La maison n’a jamais été agréable. (…) Il y faisait sombre. On aurait dit un terrier. Oui, la maison faisait penser à un terrier… un terrier à lapins, avec des galeries partout. 

lorette aussi long que le silenceDepuis plusieurs générations, la famille de Georges vit dans une petite maison, dans un coin reculé où tourbières et sables mouvants s’étendent à foison. Georges a grandi dans cette demeure, puis s’y est installé avec sa femme – une fille qui n’était pas du village – au grand désarroi de sa mère. Une fois cette dernière partie, la femme a fait condamner le puits qui trônait devant la maison. Il lui gâchait la vue. Mais sous la terre, le puits était toujours là et n’avait pas dit son dernier mot.

Un jour, Georges a disparu, laissant derrière lui sa femme et trois orphelins. Une entrepreneuse explique à la mère que la maison risque de s’écrouler à cause de l’humidité et qu’il faudrait entreprendre de gros travaux. Mais celle-ci ne veut rien entendre. Elle attend désespérément que son mari revienne. Prendre de telles décisions sans lui est inenvisageable. Elle n’arrive déjà pas à joindre les deux bouts alors comment payer une telle rénovation ? Pourtant, l’odeur d’humidité s’infiltre partout et, de page en page, ne fait qu’empirer. Les paroles de sa sœur (la tante), venue l’aider, n’y changent rien. Pourquoi ne vend-elle pas carrément ?

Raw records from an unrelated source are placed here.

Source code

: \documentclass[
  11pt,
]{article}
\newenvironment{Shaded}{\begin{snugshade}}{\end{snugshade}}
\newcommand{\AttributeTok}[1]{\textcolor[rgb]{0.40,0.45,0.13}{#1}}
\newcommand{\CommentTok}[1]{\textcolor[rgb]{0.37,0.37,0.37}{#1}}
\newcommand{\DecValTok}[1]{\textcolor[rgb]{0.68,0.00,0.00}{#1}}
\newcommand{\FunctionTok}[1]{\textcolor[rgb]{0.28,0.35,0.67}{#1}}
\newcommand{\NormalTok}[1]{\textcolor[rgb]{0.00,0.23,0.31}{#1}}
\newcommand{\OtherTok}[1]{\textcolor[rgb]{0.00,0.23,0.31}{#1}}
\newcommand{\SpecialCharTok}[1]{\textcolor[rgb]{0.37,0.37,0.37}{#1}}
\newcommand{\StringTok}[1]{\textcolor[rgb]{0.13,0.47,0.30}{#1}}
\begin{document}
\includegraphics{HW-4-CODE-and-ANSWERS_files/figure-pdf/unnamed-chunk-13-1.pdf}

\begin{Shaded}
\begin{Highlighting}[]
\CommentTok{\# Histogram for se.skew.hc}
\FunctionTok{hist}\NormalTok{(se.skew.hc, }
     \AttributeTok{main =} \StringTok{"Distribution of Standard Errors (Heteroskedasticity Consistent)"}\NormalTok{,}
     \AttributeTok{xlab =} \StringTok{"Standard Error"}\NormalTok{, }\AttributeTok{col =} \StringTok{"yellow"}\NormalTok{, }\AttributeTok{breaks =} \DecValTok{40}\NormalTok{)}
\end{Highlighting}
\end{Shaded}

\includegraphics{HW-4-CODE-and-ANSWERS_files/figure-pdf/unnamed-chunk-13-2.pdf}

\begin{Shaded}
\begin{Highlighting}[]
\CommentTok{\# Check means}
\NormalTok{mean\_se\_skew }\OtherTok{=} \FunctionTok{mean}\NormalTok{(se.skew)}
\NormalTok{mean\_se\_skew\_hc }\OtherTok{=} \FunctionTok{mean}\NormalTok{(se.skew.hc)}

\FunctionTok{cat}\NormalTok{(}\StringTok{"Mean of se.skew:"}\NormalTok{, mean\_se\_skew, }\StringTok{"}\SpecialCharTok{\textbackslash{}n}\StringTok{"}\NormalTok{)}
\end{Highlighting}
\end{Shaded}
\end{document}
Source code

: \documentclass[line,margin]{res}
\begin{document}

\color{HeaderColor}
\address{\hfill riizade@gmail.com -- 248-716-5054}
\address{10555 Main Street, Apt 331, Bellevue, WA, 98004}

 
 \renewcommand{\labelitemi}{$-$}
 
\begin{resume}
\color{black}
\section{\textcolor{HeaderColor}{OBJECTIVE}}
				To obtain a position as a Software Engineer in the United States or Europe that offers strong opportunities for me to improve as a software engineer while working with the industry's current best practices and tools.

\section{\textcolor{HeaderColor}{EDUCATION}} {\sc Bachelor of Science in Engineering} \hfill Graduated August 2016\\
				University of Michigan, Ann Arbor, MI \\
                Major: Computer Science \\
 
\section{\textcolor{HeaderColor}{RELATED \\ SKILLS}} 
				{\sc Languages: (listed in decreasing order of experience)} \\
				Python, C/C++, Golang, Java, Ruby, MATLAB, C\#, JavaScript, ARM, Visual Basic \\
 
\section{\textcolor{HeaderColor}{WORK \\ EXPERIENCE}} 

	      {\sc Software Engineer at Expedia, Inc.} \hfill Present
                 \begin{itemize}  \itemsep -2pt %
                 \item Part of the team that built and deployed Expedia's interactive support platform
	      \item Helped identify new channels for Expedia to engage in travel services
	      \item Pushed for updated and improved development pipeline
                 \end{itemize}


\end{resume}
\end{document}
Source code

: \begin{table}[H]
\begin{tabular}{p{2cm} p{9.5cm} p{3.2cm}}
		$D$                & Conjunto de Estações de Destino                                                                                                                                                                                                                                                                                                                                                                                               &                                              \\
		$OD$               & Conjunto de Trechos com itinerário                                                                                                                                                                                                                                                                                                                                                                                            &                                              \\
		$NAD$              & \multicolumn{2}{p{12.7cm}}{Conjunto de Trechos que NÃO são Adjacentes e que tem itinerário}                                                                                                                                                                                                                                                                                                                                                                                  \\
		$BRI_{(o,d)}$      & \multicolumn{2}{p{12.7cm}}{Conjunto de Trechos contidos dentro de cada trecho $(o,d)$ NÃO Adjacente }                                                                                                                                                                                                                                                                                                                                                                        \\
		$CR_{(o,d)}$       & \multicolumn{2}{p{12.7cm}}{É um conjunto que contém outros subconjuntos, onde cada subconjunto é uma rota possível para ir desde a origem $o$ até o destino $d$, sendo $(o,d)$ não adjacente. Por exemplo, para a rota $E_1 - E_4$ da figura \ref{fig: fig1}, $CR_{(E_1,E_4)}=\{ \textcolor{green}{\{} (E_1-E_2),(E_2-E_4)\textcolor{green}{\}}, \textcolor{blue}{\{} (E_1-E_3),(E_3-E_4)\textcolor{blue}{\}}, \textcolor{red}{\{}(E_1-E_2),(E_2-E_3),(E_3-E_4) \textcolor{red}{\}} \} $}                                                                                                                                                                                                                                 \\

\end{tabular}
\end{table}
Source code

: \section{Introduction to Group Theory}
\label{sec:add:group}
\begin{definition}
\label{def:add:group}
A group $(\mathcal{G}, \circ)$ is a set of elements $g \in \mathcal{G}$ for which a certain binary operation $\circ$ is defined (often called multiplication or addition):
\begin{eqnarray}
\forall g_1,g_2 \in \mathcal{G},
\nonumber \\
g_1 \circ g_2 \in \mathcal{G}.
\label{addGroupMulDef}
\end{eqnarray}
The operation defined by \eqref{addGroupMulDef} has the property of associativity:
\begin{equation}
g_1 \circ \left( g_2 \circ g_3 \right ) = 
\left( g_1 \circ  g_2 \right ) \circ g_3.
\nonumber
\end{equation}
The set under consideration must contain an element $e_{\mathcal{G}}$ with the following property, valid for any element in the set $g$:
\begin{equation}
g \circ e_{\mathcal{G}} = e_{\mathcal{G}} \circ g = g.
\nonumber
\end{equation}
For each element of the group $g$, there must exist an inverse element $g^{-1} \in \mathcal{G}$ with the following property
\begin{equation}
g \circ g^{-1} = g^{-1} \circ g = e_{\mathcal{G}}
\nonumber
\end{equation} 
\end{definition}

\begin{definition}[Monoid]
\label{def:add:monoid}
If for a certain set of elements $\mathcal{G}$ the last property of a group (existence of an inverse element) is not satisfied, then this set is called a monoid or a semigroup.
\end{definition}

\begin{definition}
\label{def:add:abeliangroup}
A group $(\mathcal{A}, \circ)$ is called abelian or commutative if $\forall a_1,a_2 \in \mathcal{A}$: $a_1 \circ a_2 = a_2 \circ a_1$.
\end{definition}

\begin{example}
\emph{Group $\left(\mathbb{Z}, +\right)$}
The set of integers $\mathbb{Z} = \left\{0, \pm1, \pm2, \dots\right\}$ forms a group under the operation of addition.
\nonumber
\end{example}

Le fils aîné non plus ne veut rien entendre : ils ont toujours vécu là et y resteront. Peu à peu, ce dernier, qui trainait à longueur de journée, prend de l’assurance et occupe la place laissée vacante par le père. Il a hérité du regard mauvais de la mère de Georges. Il prend d’ailleurs un malin plaisir à persécuter son petit frère (le fils cadet) et l’entraine dans des jeux de plus en plus dangereux, notamment près de la plaque en acier qui recouvre le puits. Depuis la disparition de Georges, le fils cadet a cessé de parler et « ne pousse pas droit ». Sa sœur (la fille) essaie de rassurer son petit frère. Elle le couve du mieux qu’elle peut et garde espoir d’un avenir meilleur. Elle a hérité du bon cœur de Georges. Où ce dernier est-il parti ? Que lui est-il vraiment arrivé ? Pourquoi la mère refuse-t-elle à ce point de prendre des décisions et nie-t-elle la mort de son mari qui semble pourtant évidente ? Pourquoi le fils cadet a-t-il arrêté de parler ? Le fils aîné va-t-il avoir un sursaut de lucidité ou va-t-il au contraire enfoncer sa famille dans une fin sans issue ? L’odeur et l’humidité continuent d’augmenter, de s’insinuer partout et entrainent avec elles une catastrophe qui semble inéluctable.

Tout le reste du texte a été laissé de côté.